“Stop the anti-science of not sharing evidence”

Position: Research Fellow, Alan Turing Institute & Senior Research Associate, University of Cambridge
Institution: University of Cambridge, Department of Psychiatry
Country: UK
More info: Home Page Other
An interview with Kirstie Whitaker on 2 May 2017
Why are you keen on data sharing and how are you involved with Open Data?
Reproducible research, to me, means share the exact steps of everything that you did to come up with the results along with the data. You have to be able to say: “Here is the evidence. A totally independent observer would be able to get the same results as me.”
It’s also really inefficient to have every independent research group around the world collect its own data. That leads to underpowered studies: a combination of false positives – incorrect statistically significant effects that you wouldn’t see if you ran the experiment again in a new sample – and false negatives – a rejection of the null hypothesis even though the effect is real. Data sharing allows researchers to figure out which of those two situations they might be facing.

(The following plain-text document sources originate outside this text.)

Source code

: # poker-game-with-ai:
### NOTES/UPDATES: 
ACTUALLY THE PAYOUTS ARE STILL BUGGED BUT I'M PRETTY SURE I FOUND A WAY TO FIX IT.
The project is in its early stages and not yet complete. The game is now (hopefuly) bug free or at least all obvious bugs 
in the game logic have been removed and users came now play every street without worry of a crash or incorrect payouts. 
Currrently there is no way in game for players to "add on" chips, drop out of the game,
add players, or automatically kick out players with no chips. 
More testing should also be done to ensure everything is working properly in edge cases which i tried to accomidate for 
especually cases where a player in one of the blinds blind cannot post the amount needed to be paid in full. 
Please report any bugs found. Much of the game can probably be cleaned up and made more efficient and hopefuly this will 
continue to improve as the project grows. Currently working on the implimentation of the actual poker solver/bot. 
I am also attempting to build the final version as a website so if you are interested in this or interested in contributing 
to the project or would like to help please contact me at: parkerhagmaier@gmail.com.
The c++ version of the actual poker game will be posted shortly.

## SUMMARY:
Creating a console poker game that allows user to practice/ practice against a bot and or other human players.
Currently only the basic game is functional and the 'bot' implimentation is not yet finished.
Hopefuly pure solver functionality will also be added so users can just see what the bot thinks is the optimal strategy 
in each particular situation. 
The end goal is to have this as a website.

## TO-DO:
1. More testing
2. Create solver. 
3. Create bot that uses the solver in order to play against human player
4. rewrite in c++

If you can’t find the same results in another cohort, then we can’t generalise the findings to be meaningfully interpreted. For me that means applying our knowledge at either a clinical level (working with an individual person who has depression or a developmental disorder) or at a policy level (imagining how the government are going to use scientific research to support people in schools, for example, who need to help our young people).
Reproducible research is the bare minimum, but we should aim for generalisable research so that we can take our findings and know that we can see its relevance in groups of different participants. That, to me, is how you take science as a whole forward.
How did you get started with Open Data?
“The current scientific career path doesn’t give much credit to replicating a finding, but knowing whether a result is real is incredibly important.”
The current scientific career path doesn’t give much credit to replicating a finding, but knowing whether a result is real is incredibly important. It also prevents so much wasted effort. I spent most of my PhD finding results that were the opposite direction of the published literature. I still haven’t published most of them. It’s very difficult to go against current dogma in a field.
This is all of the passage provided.